In light of the bloc that’s considering resignation and the more than 100 that made those two aforementioned demands, I wonder how many of them are Black.
During my interview with Vaughn, I asked her what the Black members of the Union League should do now.
She didn’t hesitate.
She responded by declaring that “they should immediately resign. They should not be part of a group that behaves so poorly by disrespecting Black history and Black people – particularly in a predominantly Black-run city that is the birthplace of democracy. That’s totally unacceptable.”
She didn’t stop there. She also said, “Black organizations should cancel all planned events at the Union League.”
And as first reported here in The Tribune by Alec Larson on Sept. 30, 2022, African-American attorney Thomas McGill, who has been a Union League member for nearly a decade, said “It is reprehensible …. [that DeSantis] is as close to MAGA and Trump as you’re going to get, and anyone who is endorsing candidates that are running on Donald Trump’s MAGA policy are … anti-democratic. [And democracy] is everything that the Union League stands for.”

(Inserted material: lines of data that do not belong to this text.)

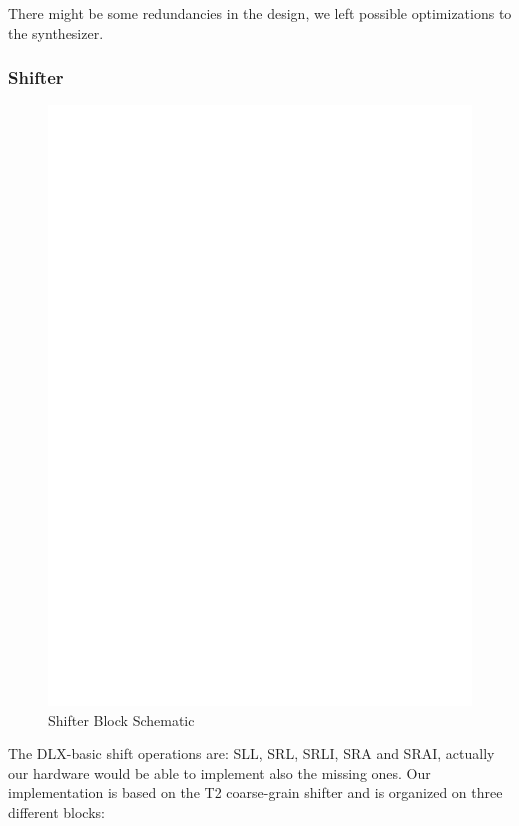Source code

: \documentclass[12pt]{article}
\begin{document}
There might be some redundancies in the design, we left possible optimizations to the synthesizer.

\subsubsection{Shifter}
\begin{figure}[t]
	\includegraphics[width=\textwidth, center]{images/SHIFTER.eps}
	\caption{Shifter Block Schematic}
	\label{SHIFTER}
\end{figure}
The DLX-basic shift operations are: SLL, SRL, SRLI, SRA and SRAI, actually our hardware would be able to implement also the missing ones.
Our implementation is based on the T2 coarse-grain shifter and is organized on three different blocks:
\end{document}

Larson noted that another African-American member, dermatologist Dr. Vaughan Graves, also made his dissatisfaction quite clear by stating, “Obviously, I don’t think it’s appropriate. We’re having some meetings about it …. I’ve been seeing a lot of comments going across the internet from various pretty high-profile African-American members, and we’re meeting about it. And I’m sure we’re going to have some discussions about what the next steps will be.”
By the way, it wasn’t until 1972 that the Union League finally allowed an African-American to become a member, and that was attorney William Thaddeus Coleman Jr. Wow, that’s 110 years after it was founded. Maybe the Union League and DeSantis are kindred spirits. I hope not. I really don’t like that.
But I really do like what attorney McGill and Dr. Graves said.
I also really do like what Vaughn said and really do love what she did in introducing that powerful resolution. Therefore, as a follow-up to my questions to her during the interview, I’m now asking the following questions to all the Black members of the Union League, “How many of you are there? And, more important, are you a scared selfish negro or a courageous self-respecting African American?”
But don’t answer with words. In fact, you don’t need to say anything. Your action (or non-action) will speak volumes.